WHAT IS NEEDED: Work out how many lines in the records contain the word "convolutional", and give that number alone.

[EXERCISE DATA — start]

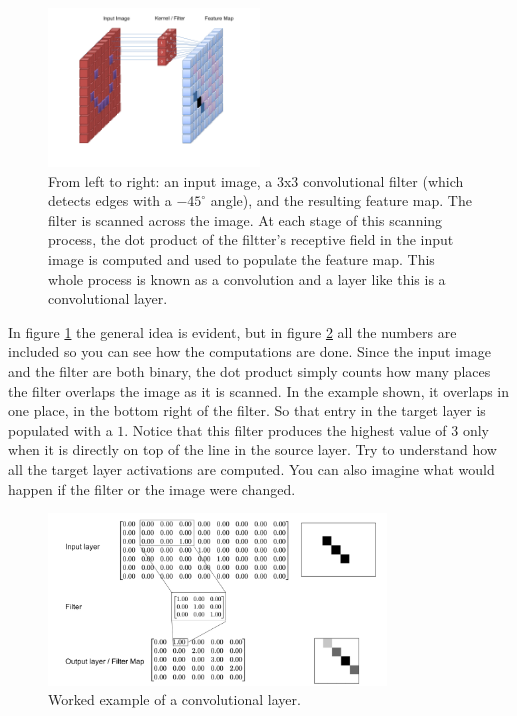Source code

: \begin{figure}[h]
\centering
\includegraphics[width=0.5\textwidth]{images/CNN_Filter.png}
\caption[User Cecbur, \url{https://commons.wikimedia.org/wiki/File:Convolutional_Neural_Network_NeuralNetworkFilter.gif}, with labels added by Jeff Yoshimi.]{From left to right: an input image, a 3x3 convolutional filter (which detects edges with a $-45^\circ$ angle), and the resulting feature map. The filter is scanned across the image. At each stage of this scanning process, the dot product of the filtter's receptive field in the input image is computed and used to populate the feature map. This whole process is known as a convolution and a layer like this is a convolutional layer.}
\label{cnn_filter}
\end{figure}

In figure \ref{cnn_filter} the general idea is evident, but in figure \ref{cnn_workedExample} all the numbers are included so you can see how the computations are done. Since the input image and the filter are both binary, the dot product simply counts how many places the filter overlaps the image as it is scanned. In the example shown, it overlaps in one place, in the bottom right of the filter.  So that entry in the target layer is populated with a $1$.  Notice that this filter produces the highest value of $3$ only when it is directly on top of the line in the source layer. Try to understand how all the target layer activations are computed. You can also imagine what would happen if the filter or the image were changed.

\begin{figure}[h]
\centering
\includegraphics[width=0.8\textwidth]{images/CNN_WorkedExample.png}
\caption[Jeff Yoshimi]{Worked example of a convolutional layer.}
\label{cnn_workedExample}
\end{figure}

[EXERCISE DATA — finish]

THE COMPLETED TASK: 2